The Candidate Intermediate-Mass Black Hole in the Globular Cluster M54
J.M. Wrobel, J.E. Greene, L.C. Ho

TL;DR
This study investigates the presence of an intermediate-mass black hole in globular cluster M54 through multi-wavelength observations, finding no X-ray or radio evidence, and discusses implications for its accretion activity and environment.
Contribution
It provides new constraints on the candidate IMBH in M54 using Chandra, Hubble, and VLA data, challenging previous claims of its detection.
Findings
No X-ray counterpart detected for the candidate IMBH.
Radio luminosity of the candidate IMBH is below 3.6 x 10^29 ergs/s.

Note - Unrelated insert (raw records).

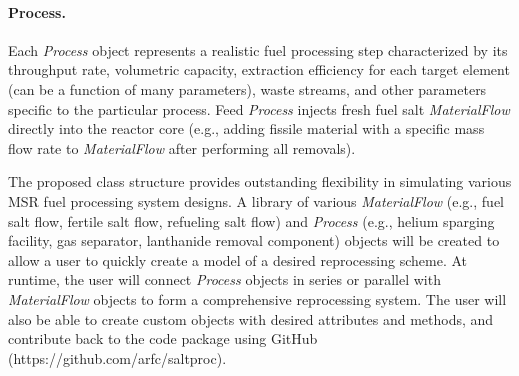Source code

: \paragraph{Process.}Each \textit{Process} object represents a 
realistic fuel processing step characterized by its throughput rate, 
volumetric capacity, extraction efficiency for each target element (can be 
a function of many parameters), waste streams, and other parameters specific 
to the particular process. Feed	\textit{Process} injects fresh fuel salt 
\textit{MaterialFlow} directly into the reactor core (e.g., adding fissile 
material with a specific mass flow rate to \textit{MaterialFlow} after 
performing all removals).

The proposed class structure provides outstanding flexibility in simulating 
various \gls{MSR} fuel processing system designs. A library of various  
\textit{MaterialFlow} (e.g., fuel salt flow, fertile salt flow, refueling salt 
flow) and \textit{Process} (e.g., helium sparging facility, gas separator, 
lanthanide removal component) objects will be created to allow a user to 
quickly create a model of a desired reprocessing scheme. At runtime, the user 
will connect \textit{Process} objects in series or parallel with 
\textit{MaterialFlow} objects to form a comprehensive reprocessing system. The 
user will also be able to create custom objects with desired attributes and 
methods, and contribute back to the code package using GitHub 
(https://github.com/arfc/saltproc).	

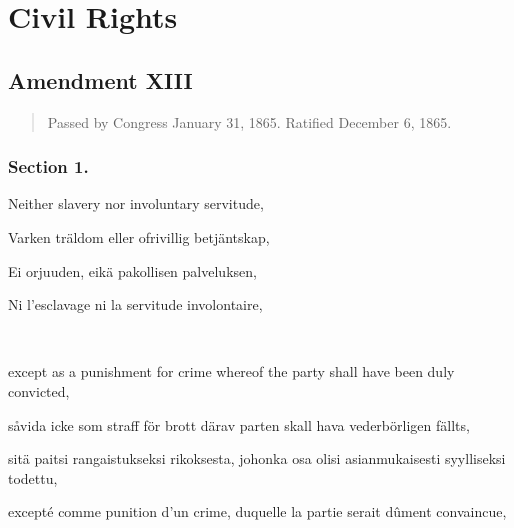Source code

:\documentclass[a4paper,landscape,12pt]{article}
\begin{document}
\section*{Civil Rights}
\subsection*{Amendment XIII}
\begin{quote}\small
	Passed by Congress January 31, 1865. Ratified December 6, 1865.
\end{quote}
\subsubsection*{Section 1.}
\begin{minipage}[t]{0.22\textwidth}
Neither slavery nor involuntary servitude,
\end{minipage}\textwidth
\begin{minipage}[t]{0.22\textwidth}
Varken träldom eller ofrivillig betjäntskap,
\end{minipage}\textwidth
\begin{minipage}[t]{0.22\textwidth}
Ei orjuuden, eikä pakollisen palveluksen,
\end{minipage}\textwidth
\begin{minipage}[t]{0.22\textwidth}
Ni l'esclavage ni la servitude involontaire,
\end{minipage}

~

\begin{minipage}[t]{0.22\textwidth}
except as a punishment for crime whereof the party shall have been duly convicted,
\end{minipage}\textwidth
\begin{minipage}[t]{0.22\textwidth}
 såvida icke som straff för brott därav parten skall hava vederbörligen fällts, 
\end{minipage}\textwidth
\begin{minipage}[t]{0.22\textwidth}
 sitä paitsi rangaistukseksi rikoksesta, johonka osa olisi asianmukaisesti syylliseksi todettu,
\end{minipage}\textwidth
\begin{minipage}[t]{0.22\textwidth}
excepté comme punition d'un crime, duquelle la partie serait dûment convaincue,
\end{minipage}
\end{document}
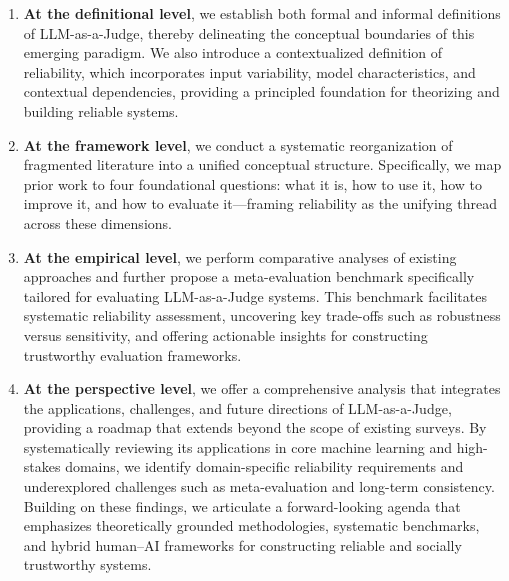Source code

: \begin{enumerate}
    \item \textbf{At the definitional level}, we establish both formal and informal definitions of LLM-as-a-Judge, thereby delineating the conceptual boundaries of this emerging paradigm. We also introduce a contextualized definition of reliability, which incorporates input variability, model characteristics, and contextual dependencies, providing a principled foundation for theorizing and building reliable systems.
    
    \item \textbf{At the framework level}, we conduct a systematic reorganization of fragmented literature into a unified conceptual structure. Specifically, we map prior work to four foundational questions: what it is, how to use it, how to improve it, and how to evaluate it—framing reliability as the unifying thread across these dimensions.
    
    \item \textbf{At the empirical level}, we perform comparative analyses of existing approaches and further propose a meta-evaluation benchmark specifically tailored for evaluating LLM-as-a-Judge systems. This benchmark facilitates systematic reliability assessment, uncovering key trade-offs such as robustness versus sensitivity, and offering actionable insights for constructing trustworthy evaluation frameworks.
    
    \item \textbf{At the perspective level}, we offer a comprehensive analysis that integrates the applications, challenges, and future directions of LLM-as-a-Judge, providing a roadmap that extends beyond the scope of existing surveys. By systematically reviewing its applications in core machine learning and high-stakes domains, we identify domain-specific reliability requirements and underexplored challenges such as meta-evaluation and long-term consistency. Building on these findings, we articulate a forward-looking agenda that emphasizes theoretically grounded methodologies, systematic benchmarks, and hybrid human–AI frameworks for constructing reliable and socially trustworthy systems.

\end{enumerate}


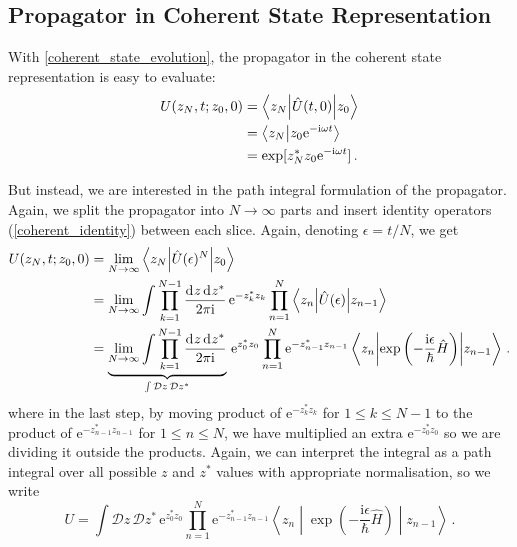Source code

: \documentclass{article}
\theoremstyle{plain}\theoremheaderfont{\normalfont\itshape}\theorembodyfont{\rmfamily}\theoremseparator{.}\newtheorem*{rem}{Remark}\newtheorem*{ex}{Example}\newtheorem*{proof}{Proof}\newtheorem*{altp}{Alternative proof}
\theoremstyle{plain}\theoremheaderfont{\normalfont\bfseries}\theorembodyfont{\rmfamily}\theoremseparator{.}\newtheorem{thm}{Theorem}[section]\newtheorem{lem}[thm]{Lemma}\newtheorem{prop}[thm]{Proposition}\newtheorem*{cor}{Corollary}\newtheorem{defn}[thm]{Definition}\newtheorem{clm}[thm]{Claim}\newtheorem{clminproof}{Claim}
\theoremstyle{break}\theoremheaderfont{\normalfont\itshape}\theorembodyfont{\rmfamily}\theoremseparator{.\medskip}\newtheorem*{proofskip}{Proof}\newtheorem*{exs}{Examples}\newtheorem*{rems}{Remarks}
\theoremstyle{break}\theoremheaderfont{\normalfont\bfseries}\theorembodyfont{\rmfamily}\theoremseparator{.\medskip}\newtheorem{lemskip}[thm]{Lemma}\newtheorem{defnskip}[thm]{Definition}\newtheorem{propskip}[thm]{Proposition}\newtheorem{thmskip}[thm]{Theorem}
\numberwithin{equation}{section}
\newcommand{\ii}{\mathrm{i}}
\newcommand{\ee}{\mathrm{e}}
\newcommand{\dd}[2][]{\mathrm{d}^{#1} #2\,}
\newcommand{\DD}[1]{\mathcal{D} #1\,}
\renewcommand{\d}[2][]{\mathrm{d}^{#1} #2}
\newcommand{\D}[1]{\mathcal{D} #1}
\newcommand{\braket}[2]{\left\langle #1 \middle| #2 \right\rangle}
\newcommand{\mel}[3]{\left\langle #1 \middle| #2 \middle| #3 \right\rangle}
\begin{document}
    \subsection{Propagator in Coherent State Representation}
    With \cref{coherent_state_evolution}, the propagator in the coherent state representation is easy to evaluate:
    \begin{align}
        U(z_N,t;z_0,0)&=\mel{z_N}{\hat{U}(t,0)}{z_0}\notag\\
        &=\braket{z_N}{z_0\ee^{-\ii\omega t}}\notag\\
        &=\exp[z_N^* z_0 \ee^{-\ii\omega t}]\,.
    \end{align}

    But instead, we are interested in the path integral formulation of the propagator. Again, we split the propagator into \(N\to\infty\) parts and insert identity operators (\ref{coherent_identity}) between each slice. Again, denoting \(\epsilon=t/N\), we get
    \begin{align}
        U(z_N,t;z_0,0)&=\lim_{N\to\infty}\mel{z_N}{\hat{U}(\epsilon)^N}{z_0}\notag \\
        &=\lim_{N\to\infty}\int\prod_{k=1}^{N-1} \frac{\dd{z}\d{z^*}}{2\pi\ii}\, \ee^{-z_k^* z_k} \prod_{n=1}^{N}\mel{z_n}{\hat{U}(\epsilon)}{z_{n-1}}\notag\\
        &=\underbrace{\lim_{N\to\infty}\int\prod_{k=1}^{N-1} \frac{\dd{z}\d{z^*}}{2\pi\ii}}_{\int\DD{z}\D{z^*}}\, \ee^{z_0^* z_0} \prod_{n=1}^{N}\ee^{-z_{n-1}^* z_{n-1}}\mel{z_n}{\exp\left(-\frac{\ii\epsilon}{\hbar}\hat{H}\right)}{z_{n-1}}\,.
    \end{align}
    where in the last step, by moving product of \(\ee^{-z_k^* z_k}\) for \(1\le k\le N-1\) to the product of \(\ee^{-z_{n-1}^* z_{n-1}}\) for \(1\le n\le N\), we have multiplied an extra \(\ee^{-z_0^* z_0}\) so we are dividing it outside the products. Again, we can interpret the integral as a path integral over all possible \(z\) and \(z^*\) values with appropriate normalisation, so we write
    \begin{equation}
        U=\int\DD{z}\DD{z^*}\ee^{z_0^* z_0}\prod_{n=1}^{N}\ee^{-z_{n-1}^* z_{n-1}}\mel{z_n}{\exp\left(-\frac{\ii\epsilon}{\hbar}\hat{H}\right)}{z_{n-1}}\,.
    \end{equation}
\end{document}
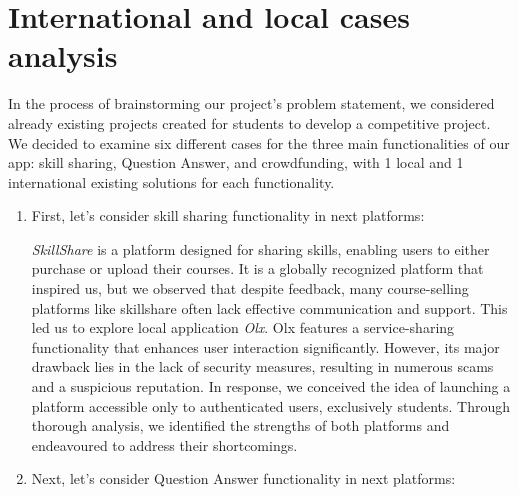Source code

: \newpage
\section{International and local cases analysis} \label{intandloc}

\hspace*{1cm} In the process of brainstorming our project's problem statement, we considered already existing projects created for students to develop a competitive project. We decided to examine six different cases for the three main functionalities of our app: skill sharing, Question Answer, and crowdfunding, with 1 local and 1 international existing solutions for each functionality.

\begin{enumerate}
    \item First, let’s consider skill sharing functionality in next platforms:

     \textit{SkillShare} is a platform designed for sharing skills, enabling users to either purchase or upload their courses. It is a globally recognized platform that inspired us, but we observed that despite feedback, many course-selling platforms like skillshare often lack effective communication and support. This led us to explore local application \textit{Olx}. Olx \cite{olx} features a service-sharing functionality that enhances user interaction significantly. However, its major drawback lies in the lack of security measures, resulting in numerous scams and a suspicious reputation. In response, we conceived the idea of launching a platform accessible only to authenticated users, exclusively students. Through thorough analysis, we identified the strengths of both platforms and endeavoured to address their shortcomings.

     \item Next, let’s consider Question Answer functionality in next platforms:


\end{enumerate}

Two background galaxies identified as probes of M54's intracluster medium.
Abstract
Ibata et al. reported evidence for density and kinematic cusps in the Galactic globular cluster M54, possibly due to the presence of a 9400 solar-mass black hole. Radiative signatures of accretion onto M54's candidate intermediate-mass black hole (IMBH) could bolster the case for its existence. Analysis of new Chandra and recent Hubble Space Telescope astrometry rules out the X-ray counterpart to the candidate IMBH suggested by Ibata et al. If an IMBH exists in M54, then it has an Eddington ratio of L(0.3-8 keV) / L(Edd) < 1.4 x 10^(-10), more similar to that of the candidate IMBH in M15 than that in G1. From new imaging with the NRAO Very Large Array, the luminosity of the candidate IMBH is L(8.5 GHz) < 3.6 x 10^29 ergs/s (3 sigma). Two background active galaxies discovered toward M54 could serve as probes of its intracluster medium.